Wednesday, January 13, 2010

Waste

Last night was my grandma's birthday, so we had a family dinner at a local restaurant (with the absolute best soup-and-salad bar in the area). Li'l Sis and I both left chocolate on the table, uneaten, and she got chided for it (I think they have all given up on trying to impact my eating habits. Yay.) The thing is, though...chocolate is not sacred. No food is.

When I make a dress, I buy a length of fabric, and inevitably, I throw a bunch in the garbage--the scraps. Am I wasting them? Of course not. Those pieces of fabric would get in the way of creating a well-fitting, flattering garment.

When an artist sculpts something out of clay, there's scraping, trimming, and tossing. Is that waste? No, if the artist were forced to incorporate every bit of clay from the block, we'd have an ugly masterpiece, indeed.

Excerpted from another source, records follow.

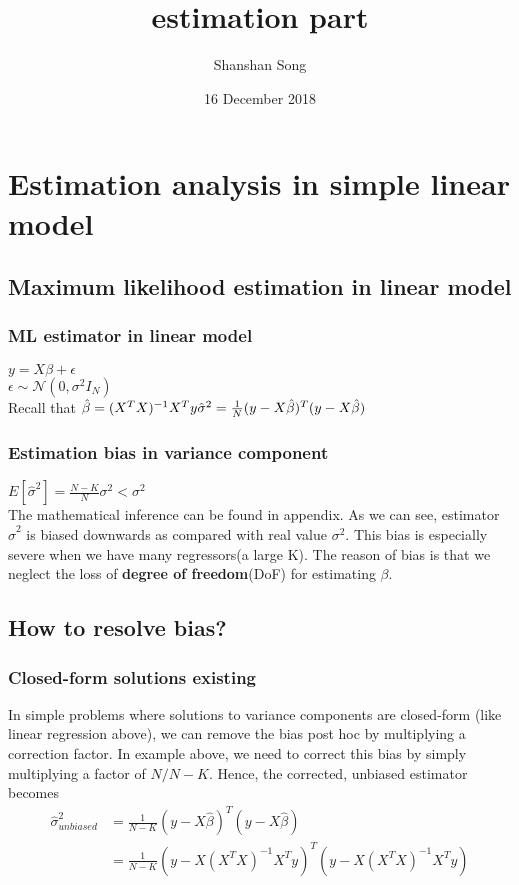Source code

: \documentclass[12pt]{article}
\title{estimation part}
\author{Shanshan Song}
\date{16 December 2018}
\begin{document}
\maketitle

\section{Estimation analysis in simple linear model}
\subsection{Maximum likelihood estimation in linear model}
\subsubsection{ML estimator in linear model}
     $y = X\beta + \epsilon$
     \newcommand\iid{i.i.d.}
     \newcommand\pN{\mathcal{N}}
     \\$\epsilon \sim \pN(0,\sigma^2I_N)$
     \\Recall that $\hat{\beta} = ({X^TX})^{-1}X^Ty 
     \\{\hat{\sigma}}^2 = \frac1N(y-X\hat{\beta})^T(y-X\hat{\beta})$
    
\subsubsection{Estimation bias in variance component}
    $ E[{\hat{\sigma}}^ 2] = \frac{N-K}{N}\sigma^2<\sigma^2$
    \\The mathematical inference can be found in appendix. As we can see, estimator ${\hat{\sigma}}^ 2$ is biased downwards as compared with real value $\sigma^2$. This bias is especially severe when we have many regressors(a large K). The reason of bias is that we neglect the loss of \textbf{degree of freedom}(DoF) for estimating $\beta$.
\subsection{How to resolve bias?}
\subsubsection{Closed-form solutions existing}
    In simple problems where solutions to variance components are closed-form (like linear regression above), we can remove the bias post hoc by multiplying a correction factor. In example above, we need to correct this bias by simply multiplying a factor of $N/N-K$. Hence, the corrected, unbiased estimator becomes
    \begin{equation}
    \begin{aligned}
    {\hat{\sigma}}^2_{unbiased} &= \frac1{N-K}(y-X\hat{\beta})^T(y-X\hat{\beta})\\
    &=\frac1{N-K}(y-X({X^TX})^{-1}X^Ty)^T(y-X({X^TX})^{-1}X^Ty)
    \end{aligned}
    \end{equation}
\end{document}
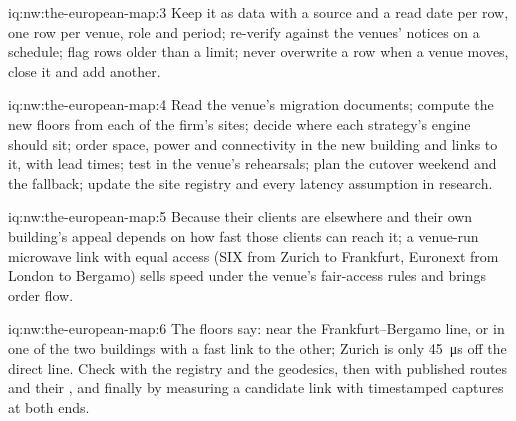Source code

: \begin{solution}{iq:nw:the-european-map:3}
Keep it as data with a source and a read date per row, one row per venue, role and period; re-verify against the venues' notices on a
schedule; flag rows older than a limit; never overwrite a row when a venue moves, close it and add another.
\end{solution}

\begin{solution}{iq:nw:the-european-map:4}
Read the venue's migration documents; compute the new floors from each of the firm's sites; decide where each strategy's engine should sit;
order space, power and connectivity in the new building and links to it, with lead times; test in the venue's rehearsals; plan the cutover
weekend and the fallback; update the site registry and every latency assumption in research.
\end{solution}

\begin{solution}{iq:nw:the-european-map:5}
Because their clients are elsewhere and their own building's appeal depends on how fast those clients can reach it; a venue-run microwave
link with equal access (SIX from Zurich to Frankfurt, Euronext from London to Bergamo) sells speed under the venue's fair-access rules and
brings order flow.
\end{solution}

\begin{solution}{iq:nw:the-european-map:6}
The floors say: near the Frankfurt--Bergamo line, or in one of the two buildings with a fast link to the other; Zurich is only
\qty{45}{\micro\second} off the direct line. Check with the registry and the geodesics, then with published routes and their ,
and finally by measuring a candidate link with timestamped captures at both ends.
\end{solution}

Haircuts, woodworking, scrapbooking, even a little child's artwork--all of it involves tossing the extraneous material. Why should a meal be any different? If the aim of eating a meal is physical and emotional satisfaction, and giving energy to the body, then there are times-many times for some-when that means leaving food on the plate. The broccoli is bitter, the chocolate is too sweet or not tasty enough, the stomach is simply not asking for quite that much food...I would really like to see 'wasted' food seen in the same light as tossing the fabric scraps, trimming the clay away and sanding the wood, rather than the all-too-common moral imperative to clean one's plate. Not to mention the fact that if you aren't hungry and you eat the food just to get it eaten...it's still wasted, only you still have to deal with it.

2 comments:

MJ said...

I agree that if you eat food that you don't need and won't enjoy, it is just as wasted as if you threw it in the garbage -- maybe moreso, because it could make you feel sick. However, I'm big on NOT wasting resources, be it food or fabric or paper or gas. Why take more food than you want? Why drive a big car if a small car will do? Why print a 700-page report if you can read it on-line? And why not take leftovers home for later? Yum!

Jenny-Fair said...

I usually take leftovers home (unless they just aren't worth the paper bag, lol) but I am not opposed to throwing something out or letting a child leave something on their plate. It just food.